Because this was no dream, now. Right this minute he and this stranger who was his father were sitting here only an arm's reach apart. Just the two of them, busting along in this pickup truck at sixty miles an hour, away from home and the city. Going up into the high mountains together.
Cautiously David risked a sidelong glance at the man behind the wheel. With a grim sort of wonder he marveled at how clearly it was coming back to him-the look of the lean face with its jutting blond brows, frowning against the glare of the afternoon sun. He remembered that frown, all right, but it wasn't half as dangerous as the crooked smile.
He even remembered the powerful-looking hands that gripped the wheel. The arms that showed beneath the rolled-up shirtsleeves were tough as leather. Every movement was so surethe way the man stuck two fingers into his shirt pocket and got out a pack of cigarettes, shook one loose. The way he struck a light from a kitchen match with his thumbnail. Dropping his hand to the wheel again, he spun it easily to swerve the truck off the highway onto a side road.
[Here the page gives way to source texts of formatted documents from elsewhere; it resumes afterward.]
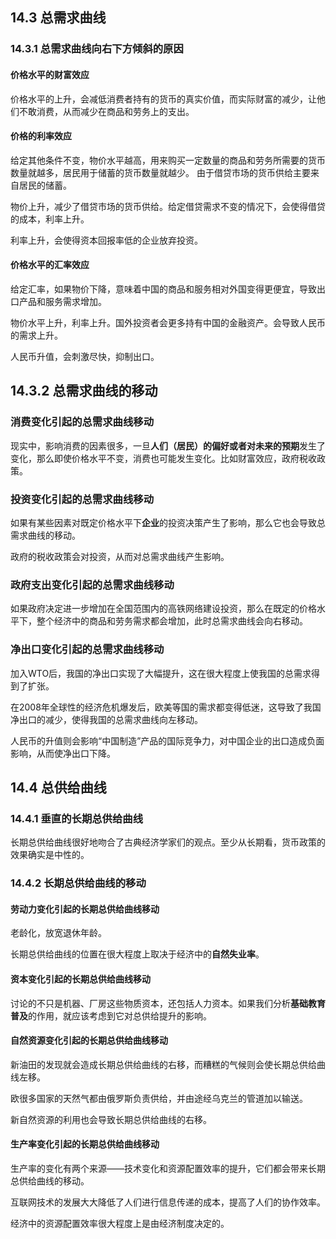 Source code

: ## 14.3 总需求曲线

### 14.3.1 总需求曲线向右下方倾斜的原因

#### 价格水平的财富效应

价格水平的上升，会减低消费者持有的货币的真实价值，而实际财富的减少，让他们不敢消费，从而减少在商品和劳务上的支出。

#### 价格的利率效应

给定其他条件不变，物价水平越高，用来购买一定数量的商品和劳务所需要的货币数量就越多，居民用于储蓄的货币数量就越少。
由于借贷市场的货币供给主要来自居民的储蓄。

物价上升，减少了借贷市场的货币供给。给定借贷需求不变的情况下，会使得借贷的成本，利率上升。

利率上升，会使得资本回报率低的企业放弃投资。

#### 价格水平的汇率效应

给定汇率，如果物价下降，意味着中国的商品和服务相对外国变得更便宜，导致出口产品和服务需求增加。

物价水平上升，利率上升。国外投资者会更多持有中国的金融资产。会导致人民币的需求上升。

人民币升值，会刺激尽快，抑制出口。 



## 14.3.2 总需求曲线的移动



### 消费变化引起的总需求曲线移动

现实中，影响消费的因素很多，一旦**人们（居民）的偏好或者对未来的预期**发生了变化，那么即使价格水平不变，消费也可能发生变化。比如财富效应，政府税收政策。

### 投资变化引起的总需求曲线移动

如果有某些因素对既定价格水平下**企业**的投资决策产生了影响，那么它也会导致总需求曲线的移动。

政府的税收政策会对投资，从而对总需求曲线产生影响。

### 政府支出变化引起的总需求曲线移动

如果政府决定进一步增加在全国范围内的高铁网络建设投资，那么在既定的价格水平下，整个经济中的商品和劳务需求都会增加，此时总需求曲线会向右移动。

### 净出口变化引起的总需求曲线移动

加入WTO后，我国的净出口实现了大幅提升，这在很大程度上使我国的总需求得到了扩张。

在2008年全球性的经济危机爆发后，欧美等国的需求都变得低迷，这导致了我国净出口的减少，使得我国的总需求曲线向左移动。

人民币的升值则会影响“中国制造”产品的国际竞争力，对中国企业的出口造成负面影响，从而使净出口下降。



## 14.4 总供给曲线

### 14.4.1 垂直的长期总供给曲线

长期总供给曲线很好地吻合了古典经济学家们的观点。至少从长期看，货币政策的效果确实是中性的。

### 14.4.2 长期总供给曲线的移动

#### 劳动力变化引起的长期总供给曲线移动

老龄化，放宽退休年龄。

长期总供给曲线的位置在很大程度上取决于经济中的**自然失业率**。

####  资本变化引起的长期总供给曲线移动

讨论的不只是机器、厂房这些物质资本，还包括人力资本。如果我们分析**基础教育普及**的作用，就应该考虑到它对总供给提升的影响。

#### 自然资源变化引起的长期总供给曲线移动

新油田的发现就会造成长期总供给曲线的右移，而糟糕的气候则会使长期总供给曲线左移。

欧很多国家的天然气都由俄罗斯负责供给，并由途经乌克兰的管道加以输送。

新自然资源的利用也会导致长期总供给曲线的右移。

#### 生产率变化引起的长期总供给曲线移动

生产率的变化有两个来源——技术变化和资源配置效率的提升，它们都会带来长期总供给曲线的移动。

互联网技术的发展大大降低了人们进行信息传递的成本，提高了人们的协作效率。

经济中的资源配置效率很大程度上是由经济制度决定的。

####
It was one of those gravel roads, worn down to the ribs. The pickup jarred along it like a jackhammer. In the haze of dust David glimpsed a sign Enjoy Your National Forest then it was gone.
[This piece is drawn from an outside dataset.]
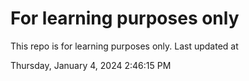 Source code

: # For learning purposes only
This repo is for learning purposes only.
Last updated at

Thursday, January 4, 2024 2:46:15 PM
When they topped a rise in the land he glanced back uneasily. Couldn't even make out where the highway was now. Dense pine woods had folded in around them, stretching off on all sides, rising to timberline on the high peaks to the west. Barren and raw, the range was still wearing heavy patches of snow. From back in the city the mountains looked flat, as if they were painted on the sky. Now they took on a terrible, beautiful sharpness-white rimrock towering above ragged deep canyons. A wilderness except for a few rough-cut roads like this one.
They hadn't passed a car since they left the highway. Not many people came up here this early in the season. David shuddered slightly. The man beside him glanced over. Deep under the brows his eyes were a burning blue, like the heart of the match when it had flared.
"You cold or something?" he asked.
"No, sir." David sat stock-still. He hadn't supposed his father was even thinking, about him. It was as if they had been traveling through a huge emptiness-together, but a long way apart. Now, suddenly the truck seemed small and close, stifling with silence.
More memory was beginning to come back, of days when he was little. Fierce words and rough hands. Practically the earliest recollection David had was of being hit. His father jabbing him, poking him in the chest like a boxer. With that grin, saying, "Come on, boy, hit back! Hit back hard!" Once a blow had caught David on the nose-blood all down his shirt front. He could still hear his mother crying, "Stop it, Mark. Stop!"
And there'd been a steel bar in the back yard-he suddenly remembered that. How high it had seemed when his father had lifted him up there, saying in that tough way of his, "Go on, boy, you've got to learn to hang on." And when he had fallen off and gotten the wind knocked out of him, how he had choked to get his breath back. His mother had screamed then, too. "He's too young, Mark!"